«Жизнь моя как-то раздвоилась, или как будто мне дали вдруг две жизни, отвели квартиру в двух мирах. В одном я – скромный чиновник, в форменном фраке, робеющий перед начальническим взглядом, боящийся простуды, заключенный в четырех стенах, с несколькими десятками похожих друг на друга лиц, вицмундиров. В другом я – новый аргонавт, в соломенной шляпе, в белой льняной куртке, может быть с табачной жвачкой во рту, стремящийся по безднам за золотым руном в недоступную Колхиду, меняющий ежемесячно климаты, небеса, моря, государства».

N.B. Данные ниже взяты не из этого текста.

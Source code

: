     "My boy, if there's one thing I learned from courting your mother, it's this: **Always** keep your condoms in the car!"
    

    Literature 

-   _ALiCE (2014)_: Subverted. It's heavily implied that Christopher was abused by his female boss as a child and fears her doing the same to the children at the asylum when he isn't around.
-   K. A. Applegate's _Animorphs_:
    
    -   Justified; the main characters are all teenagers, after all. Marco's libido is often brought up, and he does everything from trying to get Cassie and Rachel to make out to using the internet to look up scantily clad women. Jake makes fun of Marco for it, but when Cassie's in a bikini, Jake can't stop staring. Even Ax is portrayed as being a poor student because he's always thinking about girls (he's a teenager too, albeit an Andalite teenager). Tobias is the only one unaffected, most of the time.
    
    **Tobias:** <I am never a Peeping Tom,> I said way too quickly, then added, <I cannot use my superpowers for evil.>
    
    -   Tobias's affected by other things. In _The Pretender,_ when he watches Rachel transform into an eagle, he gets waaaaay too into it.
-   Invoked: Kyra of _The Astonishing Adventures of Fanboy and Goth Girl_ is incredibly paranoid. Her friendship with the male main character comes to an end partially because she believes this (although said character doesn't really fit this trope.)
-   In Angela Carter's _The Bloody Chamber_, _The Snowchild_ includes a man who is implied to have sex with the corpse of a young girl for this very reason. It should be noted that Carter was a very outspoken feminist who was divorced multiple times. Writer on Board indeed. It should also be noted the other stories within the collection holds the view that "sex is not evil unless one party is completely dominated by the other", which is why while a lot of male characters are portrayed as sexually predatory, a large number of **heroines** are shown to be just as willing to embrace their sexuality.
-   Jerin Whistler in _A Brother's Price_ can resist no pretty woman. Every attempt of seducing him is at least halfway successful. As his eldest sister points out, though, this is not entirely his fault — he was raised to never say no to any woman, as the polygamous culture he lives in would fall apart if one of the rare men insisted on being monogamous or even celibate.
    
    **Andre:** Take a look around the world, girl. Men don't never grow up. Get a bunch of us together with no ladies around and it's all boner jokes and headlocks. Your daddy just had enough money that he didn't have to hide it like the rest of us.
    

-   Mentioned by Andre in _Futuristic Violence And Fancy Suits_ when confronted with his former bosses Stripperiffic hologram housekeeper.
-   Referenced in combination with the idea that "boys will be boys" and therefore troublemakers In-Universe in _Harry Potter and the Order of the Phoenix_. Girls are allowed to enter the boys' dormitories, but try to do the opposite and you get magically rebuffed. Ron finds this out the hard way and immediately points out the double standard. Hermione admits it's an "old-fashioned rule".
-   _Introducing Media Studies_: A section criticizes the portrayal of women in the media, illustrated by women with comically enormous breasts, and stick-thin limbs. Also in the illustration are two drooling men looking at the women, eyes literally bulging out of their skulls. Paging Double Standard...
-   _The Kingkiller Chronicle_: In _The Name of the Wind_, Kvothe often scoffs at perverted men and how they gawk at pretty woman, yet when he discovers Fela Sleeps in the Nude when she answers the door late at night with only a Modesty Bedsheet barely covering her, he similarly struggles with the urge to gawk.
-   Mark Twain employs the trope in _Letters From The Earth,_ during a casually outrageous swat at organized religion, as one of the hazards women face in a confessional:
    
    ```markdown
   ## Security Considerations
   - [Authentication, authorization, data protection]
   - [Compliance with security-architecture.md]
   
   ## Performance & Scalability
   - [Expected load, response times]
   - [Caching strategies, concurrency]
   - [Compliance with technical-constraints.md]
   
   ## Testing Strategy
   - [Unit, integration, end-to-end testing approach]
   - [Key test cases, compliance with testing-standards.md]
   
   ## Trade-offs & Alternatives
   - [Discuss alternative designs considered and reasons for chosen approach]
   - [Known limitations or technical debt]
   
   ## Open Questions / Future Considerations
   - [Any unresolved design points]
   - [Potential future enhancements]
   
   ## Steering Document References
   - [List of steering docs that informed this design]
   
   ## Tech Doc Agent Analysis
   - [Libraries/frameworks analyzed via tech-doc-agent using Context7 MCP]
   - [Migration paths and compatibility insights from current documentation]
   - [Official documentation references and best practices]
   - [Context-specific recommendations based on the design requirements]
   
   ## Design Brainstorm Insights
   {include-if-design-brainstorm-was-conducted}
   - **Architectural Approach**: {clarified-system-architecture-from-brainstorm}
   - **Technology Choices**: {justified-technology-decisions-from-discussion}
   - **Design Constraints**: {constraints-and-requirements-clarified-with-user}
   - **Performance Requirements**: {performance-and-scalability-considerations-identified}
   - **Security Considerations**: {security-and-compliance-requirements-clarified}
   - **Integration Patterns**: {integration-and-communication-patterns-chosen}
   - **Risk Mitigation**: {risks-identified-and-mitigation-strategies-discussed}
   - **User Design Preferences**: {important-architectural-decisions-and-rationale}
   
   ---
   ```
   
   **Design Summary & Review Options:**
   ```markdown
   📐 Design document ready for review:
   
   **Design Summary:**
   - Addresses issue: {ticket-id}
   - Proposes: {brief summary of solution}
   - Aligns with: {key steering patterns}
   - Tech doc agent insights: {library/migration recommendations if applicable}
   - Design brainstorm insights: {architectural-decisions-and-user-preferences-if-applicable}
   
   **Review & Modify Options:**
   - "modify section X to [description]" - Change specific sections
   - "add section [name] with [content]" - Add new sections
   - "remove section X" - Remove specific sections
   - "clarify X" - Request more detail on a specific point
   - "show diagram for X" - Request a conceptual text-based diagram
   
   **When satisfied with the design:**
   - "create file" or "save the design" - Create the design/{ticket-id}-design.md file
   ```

Но в предпоследней главе, «Из Якутска», весь мир и весь проделанный за два с половиной года путь съежится, сожмется перед безмерностью родины. «„Свет мал, а Россия велика“, – говорит один из моих спутников, пришедший также кругом света в Сибирь. Правда. Между тем приезжайте из России в Берлин, вас сейчас произведут в путешественники; а здесь изъездите пространство втрое больше Европы, и вы все-таки будете только проезжий».
ДОМОСЕД: МОХОВАЯ, 3
Объехав свет кругом,
Спокойный домосед, перед моим камином
Сижу и думаю о том,
Как трудно быть своих привычек властелином;
Как трудно век дожить на родине своей
Тому, кто в юности из края в край носился,
Все видел, все узнал – и что ж? из-за морей
Ни лучше, ни умней
Под кров домашний воротился…
(
Закончив реальное и литературное путешествие, Гончаров вернулся к привычной жизни и прежним темам. В 1859 году появляется его главная книга – «Обломов». С определением «Творец „Обломова“» (так называются воспоминания П. Д. Боборыкина) Гончаров войдет в историю русской литературы.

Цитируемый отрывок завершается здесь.